Takva (film)
Takva | |
---|---|
Yönetmen | Özer Kızıltan |
Yapımcı |
Sevil Demirci Fatih Akın Andreas Thiel Önder Çakar |
Senarist | Önder Çakar |
Oyuncular |
Erkan Can Meray Ülgen Güven Kıraç Erman Saban Settar Tanrıöğen Engin Günaydın |
Görüntü yönetmeni | Soykut Turan |
Stüdyo | Yeni Sinemacılar |
Dağıtıcı | Yeni Sinemacılar |
Yapım yılı |
2005 Türkiye/Almanya |
Çıkış tarih(ler)i | 1 Aralık 2006 |
Süre | 96 dakika |
Dil | Türkçe |
Diğer adları | Takva: A Man's Fear of God (Uluslararası İngilizce adı) |
Takva, 2005 yapımı Türk filmidir. Filmin yönetmenliğini Özer Kızıltan yaparken, senaryosu Önder Çakar'a aittir. Takva'nın yapımcı ve dağıtımcı firması Yeni Sinemacılar'dır. Filmin başrollerini Erkan Can, Meray Ülgen, Güven Kıraç, Erman Saban paylaşmaktadır. Türü dramdır.
Film 43. Antalya Altın Portakal Film Festivali'nde, En iyi Erkek Oyuncu, En İyi sanat Yönetmenliği de dahil olmak üzere toplam 8 ödül almıştır. Toronto Film Festivali'nde de bu filme "Kültürel Yenilik" ödülü verilmiştir.
2007'de 13. Saraybosna Film Festivali'nde büyük ödülü kazandı.

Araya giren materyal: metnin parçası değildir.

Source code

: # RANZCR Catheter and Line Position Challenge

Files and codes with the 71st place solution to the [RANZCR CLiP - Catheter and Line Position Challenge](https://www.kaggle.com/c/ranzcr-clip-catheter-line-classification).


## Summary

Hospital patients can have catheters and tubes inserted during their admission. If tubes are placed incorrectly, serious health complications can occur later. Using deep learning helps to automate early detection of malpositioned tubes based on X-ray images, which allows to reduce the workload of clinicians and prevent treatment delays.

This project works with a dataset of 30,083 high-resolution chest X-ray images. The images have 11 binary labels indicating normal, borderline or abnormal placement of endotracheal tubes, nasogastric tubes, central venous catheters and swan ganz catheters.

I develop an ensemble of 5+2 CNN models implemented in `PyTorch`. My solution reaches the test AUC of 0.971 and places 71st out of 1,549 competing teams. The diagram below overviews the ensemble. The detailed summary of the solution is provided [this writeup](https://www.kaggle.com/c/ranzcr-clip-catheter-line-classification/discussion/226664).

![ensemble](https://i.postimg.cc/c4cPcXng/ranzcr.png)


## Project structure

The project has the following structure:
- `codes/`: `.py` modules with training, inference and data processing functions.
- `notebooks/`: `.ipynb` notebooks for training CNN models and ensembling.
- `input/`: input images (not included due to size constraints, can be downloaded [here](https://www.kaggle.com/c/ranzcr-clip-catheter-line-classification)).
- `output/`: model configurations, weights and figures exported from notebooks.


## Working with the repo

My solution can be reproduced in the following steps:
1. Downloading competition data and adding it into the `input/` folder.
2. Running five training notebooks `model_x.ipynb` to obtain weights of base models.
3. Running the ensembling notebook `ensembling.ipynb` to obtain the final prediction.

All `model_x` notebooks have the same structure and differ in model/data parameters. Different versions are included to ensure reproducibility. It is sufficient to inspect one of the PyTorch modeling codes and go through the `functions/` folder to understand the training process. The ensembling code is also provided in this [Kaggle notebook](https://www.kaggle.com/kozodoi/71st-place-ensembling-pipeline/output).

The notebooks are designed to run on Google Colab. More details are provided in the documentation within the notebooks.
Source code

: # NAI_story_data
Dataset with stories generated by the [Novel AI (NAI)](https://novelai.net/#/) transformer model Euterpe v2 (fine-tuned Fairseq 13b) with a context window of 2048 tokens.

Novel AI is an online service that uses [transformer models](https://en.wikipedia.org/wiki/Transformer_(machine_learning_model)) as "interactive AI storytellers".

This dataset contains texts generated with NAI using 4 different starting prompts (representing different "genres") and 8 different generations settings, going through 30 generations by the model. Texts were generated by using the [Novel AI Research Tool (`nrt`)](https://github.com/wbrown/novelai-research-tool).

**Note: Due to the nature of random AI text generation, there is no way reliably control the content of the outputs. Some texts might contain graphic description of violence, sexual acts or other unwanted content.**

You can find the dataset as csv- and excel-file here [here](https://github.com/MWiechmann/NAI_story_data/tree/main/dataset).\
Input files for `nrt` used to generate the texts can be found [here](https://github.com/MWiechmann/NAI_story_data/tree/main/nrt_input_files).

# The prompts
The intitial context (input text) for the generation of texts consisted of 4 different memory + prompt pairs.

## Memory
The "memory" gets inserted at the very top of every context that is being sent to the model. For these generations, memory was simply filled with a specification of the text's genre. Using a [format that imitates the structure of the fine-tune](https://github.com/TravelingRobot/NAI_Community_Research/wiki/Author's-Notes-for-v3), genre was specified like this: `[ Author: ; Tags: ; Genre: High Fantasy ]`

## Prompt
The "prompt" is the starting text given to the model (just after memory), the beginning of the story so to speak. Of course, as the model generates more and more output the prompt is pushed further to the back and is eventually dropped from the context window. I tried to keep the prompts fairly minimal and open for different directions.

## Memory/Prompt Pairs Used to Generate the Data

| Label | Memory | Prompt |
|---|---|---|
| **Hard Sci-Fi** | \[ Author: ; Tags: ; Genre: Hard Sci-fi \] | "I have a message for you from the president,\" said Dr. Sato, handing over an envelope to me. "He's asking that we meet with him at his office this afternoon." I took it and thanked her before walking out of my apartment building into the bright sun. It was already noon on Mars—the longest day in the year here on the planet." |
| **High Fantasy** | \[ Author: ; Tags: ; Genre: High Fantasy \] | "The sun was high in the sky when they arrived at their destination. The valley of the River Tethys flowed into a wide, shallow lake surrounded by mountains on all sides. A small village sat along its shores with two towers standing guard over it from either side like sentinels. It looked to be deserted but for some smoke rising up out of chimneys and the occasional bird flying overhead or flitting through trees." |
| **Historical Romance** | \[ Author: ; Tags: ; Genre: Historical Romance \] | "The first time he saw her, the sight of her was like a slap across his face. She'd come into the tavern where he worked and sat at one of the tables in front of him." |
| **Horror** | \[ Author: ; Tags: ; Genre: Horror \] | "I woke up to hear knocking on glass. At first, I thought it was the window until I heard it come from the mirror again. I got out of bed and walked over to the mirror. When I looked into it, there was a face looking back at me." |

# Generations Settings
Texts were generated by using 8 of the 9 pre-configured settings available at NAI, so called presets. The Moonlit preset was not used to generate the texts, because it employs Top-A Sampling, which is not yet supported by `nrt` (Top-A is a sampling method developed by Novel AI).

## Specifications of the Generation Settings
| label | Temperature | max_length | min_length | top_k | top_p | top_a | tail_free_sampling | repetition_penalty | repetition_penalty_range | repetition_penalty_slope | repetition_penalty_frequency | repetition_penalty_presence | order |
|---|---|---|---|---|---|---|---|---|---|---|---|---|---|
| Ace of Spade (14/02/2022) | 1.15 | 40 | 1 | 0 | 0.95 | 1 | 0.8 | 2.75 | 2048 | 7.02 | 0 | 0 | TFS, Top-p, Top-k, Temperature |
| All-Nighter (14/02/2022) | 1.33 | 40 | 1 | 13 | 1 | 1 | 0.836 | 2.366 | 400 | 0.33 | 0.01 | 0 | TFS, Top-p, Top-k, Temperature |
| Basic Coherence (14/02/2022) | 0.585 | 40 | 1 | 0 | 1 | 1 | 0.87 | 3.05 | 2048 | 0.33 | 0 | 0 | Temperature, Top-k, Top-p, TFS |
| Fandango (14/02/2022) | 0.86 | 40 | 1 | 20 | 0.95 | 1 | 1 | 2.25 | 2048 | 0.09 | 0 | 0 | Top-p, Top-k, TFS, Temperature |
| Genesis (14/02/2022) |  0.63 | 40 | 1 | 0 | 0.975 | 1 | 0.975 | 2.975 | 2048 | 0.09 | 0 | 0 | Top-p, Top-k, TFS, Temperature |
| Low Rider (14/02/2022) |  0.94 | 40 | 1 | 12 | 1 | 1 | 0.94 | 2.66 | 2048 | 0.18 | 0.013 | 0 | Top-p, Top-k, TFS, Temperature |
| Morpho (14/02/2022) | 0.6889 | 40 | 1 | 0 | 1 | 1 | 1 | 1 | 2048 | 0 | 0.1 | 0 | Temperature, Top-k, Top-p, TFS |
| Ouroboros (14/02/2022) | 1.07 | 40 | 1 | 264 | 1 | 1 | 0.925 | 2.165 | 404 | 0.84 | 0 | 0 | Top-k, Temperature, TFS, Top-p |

Takva, piyasaya girdiğinden itibaren, hem sinema çevrelerinde hem politik çevrelerde olumlu/olumsuz tepkiler almış ve tartışmalara neden olmuştur.
Film Kuran-ı Kerim Isra suresi 81.Ayet ile başlamakta ve Nazım Hikmet'in "Ya ölü yıldızlara götüreceğiz hayatı/ya da dünyamıza inecek ölüm" dizelerinin yer aldığı şiiriyle son bulmaktadır. Kelime anlamı olarak Allah sevgisi ve korkusu anlamlarını içeren takva, aynı zamanda Allah'ın buyruğuna girme,onun emirlerine uyup yasaklarından kaçmakta titizlik gösterme ve onun himayesinde olma anlamlarına gelmektedir ki, bu noktada filmin ismi ana karakterin yönelimini/çatışmasını yansıtır.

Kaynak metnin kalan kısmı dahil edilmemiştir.